* _What is needed_: Would you transcribe the data word for word?
- - -
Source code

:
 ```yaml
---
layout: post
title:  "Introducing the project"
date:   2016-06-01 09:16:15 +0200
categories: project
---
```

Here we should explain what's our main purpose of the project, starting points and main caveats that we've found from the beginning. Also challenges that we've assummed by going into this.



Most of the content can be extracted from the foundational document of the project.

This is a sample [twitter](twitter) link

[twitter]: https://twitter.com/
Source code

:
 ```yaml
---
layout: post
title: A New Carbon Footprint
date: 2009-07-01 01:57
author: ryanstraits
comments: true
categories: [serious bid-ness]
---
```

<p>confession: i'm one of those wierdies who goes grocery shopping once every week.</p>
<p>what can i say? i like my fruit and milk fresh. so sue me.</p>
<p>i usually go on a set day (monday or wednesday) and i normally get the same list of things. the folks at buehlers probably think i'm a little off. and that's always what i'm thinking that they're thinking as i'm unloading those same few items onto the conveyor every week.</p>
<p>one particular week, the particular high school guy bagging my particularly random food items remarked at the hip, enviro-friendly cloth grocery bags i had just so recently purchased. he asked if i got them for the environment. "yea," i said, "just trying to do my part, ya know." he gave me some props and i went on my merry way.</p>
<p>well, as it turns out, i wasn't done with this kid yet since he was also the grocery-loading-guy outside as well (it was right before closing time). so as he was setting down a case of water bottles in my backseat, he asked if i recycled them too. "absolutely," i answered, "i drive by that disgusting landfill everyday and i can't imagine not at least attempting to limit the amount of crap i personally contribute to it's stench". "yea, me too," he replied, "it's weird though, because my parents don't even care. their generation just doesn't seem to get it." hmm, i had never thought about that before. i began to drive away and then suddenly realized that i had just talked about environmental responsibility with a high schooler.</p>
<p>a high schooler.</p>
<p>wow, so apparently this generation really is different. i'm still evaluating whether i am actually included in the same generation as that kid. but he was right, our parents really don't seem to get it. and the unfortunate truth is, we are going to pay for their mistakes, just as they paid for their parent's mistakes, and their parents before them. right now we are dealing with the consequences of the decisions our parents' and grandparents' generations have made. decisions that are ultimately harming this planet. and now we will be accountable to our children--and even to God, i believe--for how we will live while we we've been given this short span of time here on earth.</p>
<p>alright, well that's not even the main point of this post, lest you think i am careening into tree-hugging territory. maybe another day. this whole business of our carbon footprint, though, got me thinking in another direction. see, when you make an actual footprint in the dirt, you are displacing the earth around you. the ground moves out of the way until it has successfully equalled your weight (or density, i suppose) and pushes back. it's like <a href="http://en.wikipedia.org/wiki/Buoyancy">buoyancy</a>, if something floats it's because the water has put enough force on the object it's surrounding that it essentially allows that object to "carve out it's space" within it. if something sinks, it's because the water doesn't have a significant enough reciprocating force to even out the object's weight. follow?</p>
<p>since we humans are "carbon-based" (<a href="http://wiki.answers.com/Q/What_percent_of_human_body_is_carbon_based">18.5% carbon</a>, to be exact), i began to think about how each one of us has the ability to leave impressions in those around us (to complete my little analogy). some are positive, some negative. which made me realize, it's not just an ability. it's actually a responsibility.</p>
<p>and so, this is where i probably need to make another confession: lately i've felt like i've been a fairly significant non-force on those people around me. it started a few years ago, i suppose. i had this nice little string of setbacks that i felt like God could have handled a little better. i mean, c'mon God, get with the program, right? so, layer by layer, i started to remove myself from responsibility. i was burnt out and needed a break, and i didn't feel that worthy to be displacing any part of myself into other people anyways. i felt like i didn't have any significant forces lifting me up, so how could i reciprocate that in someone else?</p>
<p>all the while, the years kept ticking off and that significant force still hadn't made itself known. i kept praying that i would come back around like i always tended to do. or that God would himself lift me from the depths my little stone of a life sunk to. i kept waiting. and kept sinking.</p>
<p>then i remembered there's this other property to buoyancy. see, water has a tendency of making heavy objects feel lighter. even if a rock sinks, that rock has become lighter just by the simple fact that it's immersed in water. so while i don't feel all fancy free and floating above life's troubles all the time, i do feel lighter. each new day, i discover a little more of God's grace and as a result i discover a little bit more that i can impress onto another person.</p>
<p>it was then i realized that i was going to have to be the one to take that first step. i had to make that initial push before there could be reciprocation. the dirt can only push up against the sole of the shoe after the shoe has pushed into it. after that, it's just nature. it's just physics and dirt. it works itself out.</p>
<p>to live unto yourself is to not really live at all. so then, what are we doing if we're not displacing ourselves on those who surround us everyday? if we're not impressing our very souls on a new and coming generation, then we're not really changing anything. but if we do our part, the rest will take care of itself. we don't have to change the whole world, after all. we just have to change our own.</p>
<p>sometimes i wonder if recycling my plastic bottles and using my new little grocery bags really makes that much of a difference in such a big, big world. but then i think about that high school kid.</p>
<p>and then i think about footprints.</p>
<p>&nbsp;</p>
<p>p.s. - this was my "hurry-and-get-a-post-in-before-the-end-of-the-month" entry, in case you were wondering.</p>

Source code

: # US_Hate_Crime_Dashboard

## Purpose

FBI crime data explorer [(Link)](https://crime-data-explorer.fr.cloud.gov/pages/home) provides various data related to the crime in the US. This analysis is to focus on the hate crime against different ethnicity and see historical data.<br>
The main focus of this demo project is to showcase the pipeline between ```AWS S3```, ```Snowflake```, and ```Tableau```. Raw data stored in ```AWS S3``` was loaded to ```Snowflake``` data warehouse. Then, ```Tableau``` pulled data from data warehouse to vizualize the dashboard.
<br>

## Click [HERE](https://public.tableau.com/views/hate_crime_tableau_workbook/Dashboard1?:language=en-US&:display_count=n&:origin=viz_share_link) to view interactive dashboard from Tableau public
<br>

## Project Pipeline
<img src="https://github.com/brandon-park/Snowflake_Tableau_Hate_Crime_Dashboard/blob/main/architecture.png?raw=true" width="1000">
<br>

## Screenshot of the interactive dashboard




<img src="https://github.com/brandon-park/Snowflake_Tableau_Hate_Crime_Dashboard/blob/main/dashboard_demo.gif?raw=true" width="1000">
- - -
* _Your solution_:
Source code

:
 ```yaml
---
layout: post
title:  "Introducing the project"
date:   2016-06-01 09:16:15 +0200
categories: project
---
```

Here we should explain what's our main purpose of the project, starting points and main caveats that we've found from the beginning. Also challenges that we've assummed by going into this.



Most of the content can be extracted from the foundational document of the project.

This is a sample [twitter](twitter) link

[twitter]: https://twitter.com/
Source code

:
 ```yaml
---
layout: post
title: A New Carbon Footprint
date: 2009-07-01 01:57
author: ryanstraits
comments: true
categories: [serious bid-ness]
---
```

<p>confession: i'm one of those wierdies who goes grocery shopping once every week.</p>
<p>what can i say? i like my fruit and milk fresh. so sue me.</p>
<p>i usually go on a set day (monday or wednesday) and i normally get the same list of things. the folks at buehlers probably think i'm a little off. and that's always what i'm thinking that they're thinking as i'm unloading those same few items onto the conveyor every week.</p>
<p>one particular week, the particular high school guy bagging my particularly random food items remarked at the hip, enviro-friendly cloth grocery bags i had just so recently purchased. he asked if i got them for the environment. "yea," i said, "just trying to do my part, ya know." he gave me some props and i went on my merry way.</p>
<p>well, as it turns out, i wasn't done with this kid yet since he was also the grocery-loading-guy outside as well (it was right before closing time). so as he was setting down a case of water bottles in my backseat, he asked if i recycled them too. "absolutely," i answered, "i drive by that disgusting landfill everyday and i can't imagine not at least attempting to limit the amount of crap i personally contribute to it's stench". "yea, me too," he replied, "it's weird though, because my parents don't even care. their generation just doesn't seem to get it." hmm, i had never thought about that before. i began to drive away and then suddenly realized that i had just talked about environmental responsibility with a high schooler.</p>
<p>a high schooler.</p>
<p>wow, so apparently this generation really is different. i'm still evaluating whether i am actually included in the same generation as that kid. but he was right, our parents really don't seem to get it. and the unfortunate truth is, we are going to pay for their mistakes, just as they paid for their parent's mistakes, and their parents before them. right now we are dealing with the consequences of the decisions our parents' and grandparents' generations have made. decisions that are ultimately harming this planet. and now we will be accountable to our children--and even to God, i believe--for how we will live while we we've been given this short span of time here on earth.</p>
<p>alright, well that's not even the main point of this post, lest you think i am careening into tree-hugging territory. maybe another day. this whole business of our carbon footprint, though, got me thinking in another direction. see, when you make an actual footprint in the dirt, you are displacing the earth around you. the ground moves out of the way until it has successfully equalled your weight (or density, i suppose) and pushes back. it's like <a href="http://en.wikipedia.org/wiki/Buoyancy">buoyancy</a>, if something floats it's because the water has put enough force on the object it's surrounding that it essentially allows that object to "carve out it's space" within it. if something sinks, it's because the water doesn't have a significant enough reciprocating force to even out the object's weight. follow?</p>
<p>since we humans are "carbon-based" (<a href="http://wiki.answers.com/Q/What_percent_of_human_body_is_carbon_based">18.5% carbon</a>, to be exact), i began to think about how each one of us has the ability to leave impressions in those around us (to complete my little analogy). some are positive, some negative. which made me realize, it's not just an ability. it's actually a responsibility.</p>
<p>and so, this is where i probably need to make another confession: lately i've felt like i've been a fairly significant non-force on those people around me. it started a few years ago, i suppose. i had this nice little string of setbacks that i felt like God could have handled a little better. i mean, c'mon God, get with the program, right? so, layer by layer, i started to remove myself from responsibility. i was burnt out and needed a break, and i didn't feel that worthy to be displacing any part of myself into other people anyways. i felt like i didn't have any significant forces lifting me up, so how could i reciprocate that in someone else?</p>
<p>all the while, the years kept ticking off and that significant force still hadn't made itself known. i kept praying that i would come back around like i always tended to do. or that God would himself lift me from the depths my little stone of a life sunk to. i kept waiting. and kept sinking.</p>
<p>then i remembered there's this other property to buoyancy. see, water has a tendency of making heavy objects feel lighter. even if a rock sinks, that rock has become lighter just by the simple fact that it's immersed in water. so while i don't feel all fancy free and floating above life's troubles all the time, i do feel lighter. each new day, i discover a little more of God's grace and as a result i discover a little bit more that i can impress onto another person.</p>
<p>it was then i realized that i was going to have to be the one to take that first step. i had to make that initial push before there could be reciprocation. the dirt can only push up against the sole of the shoe after the shoe has pushed into it. after that, it's just nature. it's just physics and dirt. it works itself out.</p>
<p>to live unto yourself is to not really live at all. so then, what are we doing if we're not displacing ourselves on those who surround us everyday? if we're not impressing our very souls on a new and coming generation, then we're not really changing anything. but if we do our part, the rest will take care of itself. we don't have to change the whole world, after all. we just have to change our own.</p>
<p>sometimes i wonder if recycling my plastic bottles and using my new little grocery bags really makes that much of a difference in such a big, big world. but then i think about that high school kid.</p>
<p>and then i think about footprints.</p>
<p>&nbsp;</p>
<p>p.s. - this was my "hurry-and-get-a-post-in-before-the-end-of-the-month" entry, in case you were wondering.</p>

Source code

: # US_Hate_Crime_Dashboard

## Purpose

FBI crime data explorer [(Link)](https://crime-data-explorer.fr.cloud.gov/pages/home) provides various data related to the crime in the US. This analysis is to focus on the hate crime against different ethnicity and see historical data.<br>
The main focus of this demo project is to showcase the pipeline between ```AWS S3```, ```Snowflake```, and ```Tableau```. Raw data stored in ```AWS S3``` was loaded to ```Snowflake``` data warehouse. Then, ```Tableau``` pulled data from data warehouse to vizualize the dashboard.
<br>

## Click [HERE](https://public.tableau.com/views/hate_crime_tableau_workbook/Dashboard1?:language=en-US&:display_count=n&:origin=viz_share_link) to view interactive dashboard from Tableau public
<br>

## Project Pipeline
<img src="https://github.com/brandon-park/Snowflake_Tableau_Hate_Crime_Dashboard/blob/main/architecture.png?raw=true" width="1000">
<br>

## Screenshot of the interactive dashboard




<img src="https://github.com/brandon-park/Snowflake_Tableau_Hate_Crime_Dashboard/blob/main/dashboard_demo.gif?raw=true" width="1000">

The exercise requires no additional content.